Stephens: There are no certainties in life, football or politics. But the likelihood of Harris defeating Trump is low, in part because of the disapproval ratings I cited earlier, in part because she proved to be a poor campaigner when she ran for the Democratic nomination in 2020, in part because she has not had an especially distinguished tenure as veep, and in part because the one job she was given — dealing with the immigration crisis — is the one Americans feel especially sour about.
The two more plausible options for Democrats, it seems to me, is that either (a) she stays on as the vice-presidential nominee, with someone else at the top of the ticket, or (b) Democrats nominate Wes Moore or Georgia’s Raphael Warnock in her place. I’d be happy to see Moore at the top of the ticket, but he probably hasn’t been in office as governor long enough to be the presidential nominee.
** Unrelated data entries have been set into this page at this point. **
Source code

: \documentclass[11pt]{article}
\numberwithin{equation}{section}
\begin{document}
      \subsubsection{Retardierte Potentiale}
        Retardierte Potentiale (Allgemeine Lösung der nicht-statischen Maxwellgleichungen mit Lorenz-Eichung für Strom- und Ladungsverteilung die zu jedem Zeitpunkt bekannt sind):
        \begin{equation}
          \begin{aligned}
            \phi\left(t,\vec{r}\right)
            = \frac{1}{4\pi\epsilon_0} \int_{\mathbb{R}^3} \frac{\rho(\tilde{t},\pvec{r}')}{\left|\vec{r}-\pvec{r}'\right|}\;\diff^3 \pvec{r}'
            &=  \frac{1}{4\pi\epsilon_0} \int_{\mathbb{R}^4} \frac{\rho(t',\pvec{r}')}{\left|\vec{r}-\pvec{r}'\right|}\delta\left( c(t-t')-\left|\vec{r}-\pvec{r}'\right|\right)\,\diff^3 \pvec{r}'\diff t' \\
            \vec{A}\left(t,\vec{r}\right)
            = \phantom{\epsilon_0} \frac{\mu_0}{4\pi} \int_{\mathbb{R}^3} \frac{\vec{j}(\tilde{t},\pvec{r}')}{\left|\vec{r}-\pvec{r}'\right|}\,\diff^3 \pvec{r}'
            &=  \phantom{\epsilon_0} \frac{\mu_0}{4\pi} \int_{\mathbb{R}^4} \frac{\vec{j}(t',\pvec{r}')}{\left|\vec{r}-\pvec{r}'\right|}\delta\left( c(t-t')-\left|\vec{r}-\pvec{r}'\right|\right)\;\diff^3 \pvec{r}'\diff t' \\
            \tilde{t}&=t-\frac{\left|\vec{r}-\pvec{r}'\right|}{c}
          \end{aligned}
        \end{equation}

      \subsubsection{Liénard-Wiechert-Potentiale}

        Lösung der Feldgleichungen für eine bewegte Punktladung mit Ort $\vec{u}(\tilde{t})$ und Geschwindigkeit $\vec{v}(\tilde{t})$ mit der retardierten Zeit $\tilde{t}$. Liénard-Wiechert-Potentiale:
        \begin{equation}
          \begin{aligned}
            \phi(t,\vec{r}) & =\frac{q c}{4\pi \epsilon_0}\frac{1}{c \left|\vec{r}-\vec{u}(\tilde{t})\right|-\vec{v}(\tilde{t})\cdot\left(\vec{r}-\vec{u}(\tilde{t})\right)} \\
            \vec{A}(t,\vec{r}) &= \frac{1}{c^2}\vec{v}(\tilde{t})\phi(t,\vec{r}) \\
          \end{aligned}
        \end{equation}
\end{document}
Bouie: The argument for muscling Harris aside in favor of a nationally untested governor without deep and proven ties to key constituencies is much weaker than it looks. And that the downside risks of fracturing the Democratic Party should be considered as much as the upside chance of finding a Goldilocks candidate who offends no one, unifies the party, escapes the burden of Biden’s unpopularity, runs a competent campaign on the fly, and goes toe-to-toe with Trump.
Stephens: I don’t know what “muscling Harris aside” means, exactly.
Bouie: I’m not sure how else one describes the spectacle of party elites coordinating to keep the sitting vice president from getting the nomination after the president unexpectedly declines to continue his campaign. There is an implicit vision here of the Democratic Party as essentially a mid-20th-century machine. But as we continue to witness with dissatisfaction of supporters of Bernie Sanders with the conduct of the 2016 and 2020 primaries, the currency of the Democratic nomination process is democratic legitimacy. If this were an open nomination, yes, let the chips fall where they may. But this would be an unusual, highly contingent situation, and barring a democratic process, rank-and-file Democrats — like those who gave Biden the nomination — would have real, reasonable and legitimate questions to ask about the sidelining of Harris.
Stephens: Biden was muscled aside in 2016 to make way for Hillary Clinton. George H.W. Bush wasn’t simply handed the nomination in 1988. Nelson Rockefeller was pushed off the ticket in 1976 (and Gerald Ford nearly won). Going back further, vice presidents were repeatedly cast out whenever they didn’t suit the needs of the ticket — from Henry Wallace to Hannibal Hamlin and so on. The party should choose the candidate it believes has the best shot at defeating Donald Trump. That’s the only relevant criterion, whether it’s the “party elites” who are making the decision (an elite that includes many minority voices in the party) or the rank-and-file.